[Entries taken from a collection]
================================

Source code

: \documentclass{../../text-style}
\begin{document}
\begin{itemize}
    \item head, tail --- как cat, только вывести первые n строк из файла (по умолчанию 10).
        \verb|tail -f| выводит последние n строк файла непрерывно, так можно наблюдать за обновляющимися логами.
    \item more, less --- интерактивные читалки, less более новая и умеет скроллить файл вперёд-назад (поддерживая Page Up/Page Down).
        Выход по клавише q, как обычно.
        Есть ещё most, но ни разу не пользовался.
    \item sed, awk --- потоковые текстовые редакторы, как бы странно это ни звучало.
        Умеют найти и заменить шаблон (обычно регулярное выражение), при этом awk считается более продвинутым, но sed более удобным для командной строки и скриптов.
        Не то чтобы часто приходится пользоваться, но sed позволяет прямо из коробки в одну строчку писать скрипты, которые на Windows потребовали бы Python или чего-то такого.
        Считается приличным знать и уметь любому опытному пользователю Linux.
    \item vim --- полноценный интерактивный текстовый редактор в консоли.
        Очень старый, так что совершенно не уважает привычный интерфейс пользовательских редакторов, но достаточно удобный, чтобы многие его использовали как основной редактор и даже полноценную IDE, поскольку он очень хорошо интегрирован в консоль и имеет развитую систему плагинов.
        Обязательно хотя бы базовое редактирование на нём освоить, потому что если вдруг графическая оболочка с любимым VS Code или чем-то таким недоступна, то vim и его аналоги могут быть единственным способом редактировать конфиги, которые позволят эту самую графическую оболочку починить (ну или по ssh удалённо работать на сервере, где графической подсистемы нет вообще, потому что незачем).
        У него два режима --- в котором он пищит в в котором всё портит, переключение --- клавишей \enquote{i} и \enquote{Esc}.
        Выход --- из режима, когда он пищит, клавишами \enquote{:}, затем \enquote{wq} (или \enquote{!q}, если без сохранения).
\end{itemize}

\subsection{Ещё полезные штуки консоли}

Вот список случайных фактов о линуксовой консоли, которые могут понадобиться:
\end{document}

================================

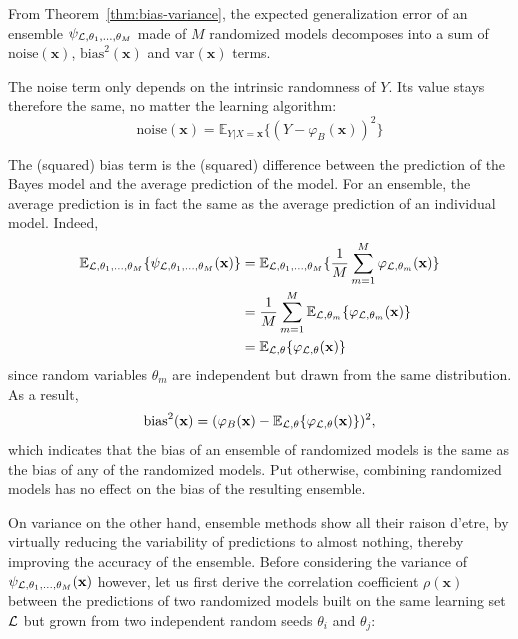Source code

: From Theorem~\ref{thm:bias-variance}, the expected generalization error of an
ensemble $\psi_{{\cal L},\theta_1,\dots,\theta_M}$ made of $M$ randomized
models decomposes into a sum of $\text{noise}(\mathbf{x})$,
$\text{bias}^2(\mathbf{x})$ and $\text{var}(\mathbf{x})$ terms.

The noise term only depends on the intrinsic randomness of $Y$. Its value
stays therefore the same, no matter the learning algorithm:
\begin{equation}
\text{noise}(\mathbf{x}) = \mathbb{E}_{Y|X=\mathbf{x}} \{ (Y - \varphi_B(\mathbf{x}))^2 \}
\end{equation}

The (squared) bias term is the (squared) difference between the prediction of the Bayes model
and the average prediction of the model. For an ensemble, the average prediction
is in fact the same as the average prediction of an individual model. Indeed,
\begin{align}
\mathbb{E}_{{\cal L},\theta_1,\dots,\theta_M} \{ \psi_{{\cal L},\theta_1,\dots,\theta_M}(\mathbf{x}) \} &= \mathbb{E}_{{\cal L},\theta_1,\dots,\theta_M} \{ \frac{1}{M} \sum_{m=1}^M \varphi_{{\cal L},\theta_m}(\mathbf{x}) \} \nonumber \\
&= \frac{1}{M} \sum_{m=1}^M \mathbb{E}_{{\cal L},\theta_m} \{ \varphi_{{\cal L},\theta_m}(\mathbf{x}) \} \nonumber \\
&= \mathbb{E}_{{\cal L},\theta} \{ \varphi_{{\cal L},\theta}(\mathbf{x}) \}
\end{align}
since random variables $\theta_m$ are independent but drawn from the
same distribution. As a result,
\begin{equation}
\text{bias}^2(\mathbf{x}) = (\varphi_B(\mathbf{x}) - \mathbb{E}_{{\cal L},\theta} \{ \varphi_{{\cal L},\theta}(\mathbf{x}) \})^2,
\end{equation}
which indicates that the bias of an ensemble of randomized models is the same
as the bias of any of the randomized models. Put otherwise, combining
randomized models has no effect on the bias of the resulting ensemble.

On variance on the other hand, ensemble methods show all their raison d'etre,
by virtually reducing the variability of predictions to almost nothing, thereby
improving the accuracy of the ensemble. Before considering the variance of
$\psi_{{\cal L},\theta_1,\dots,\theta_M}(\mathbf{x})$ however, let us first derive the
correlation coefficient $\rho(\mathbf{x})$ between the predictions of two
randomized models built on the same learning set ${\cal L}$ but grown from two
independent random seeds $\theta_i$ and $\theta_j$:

================================

Proceeding from the line containing "за обновляющимися логами." through the line containing "редактор в консоли.", transcribe the lines above exactly, both end lines included.

--- RESULT FOR THIS TASK ---
        \verb|tail -f| выводит последние n строк файла непрерывно, так можно наблюдать за обновляющимися логами.
    \item more, less --- интерактивные читалки, less более новая и умеет скроллить файл вперёд-назад (поддерживая Page Up/Page Down).
        Выход по клавише q, как обычно.
        Есть ещё most, но ни разу не пользовался.
    \item sed, awk --- потоковые текстовые редакторы, как бы странно это ни звучало.
        Умеют найти и заменить шаблон (обычно регулярное выражение), при этом awk считается более продвинутым, но sed более удобным для командной строки и скриптов.
        Не то чтобы часто приходится пользоваться, но sed позволяет прямо из коробки в одну строчку писать скрипты, которые на Windows потребовали бы Python или чего-то такого.
        Считается приличным знать и уметь любому опытному пользователю Linux.
    \item vim --- полноценный интерактивный текстовый редактор в консоли.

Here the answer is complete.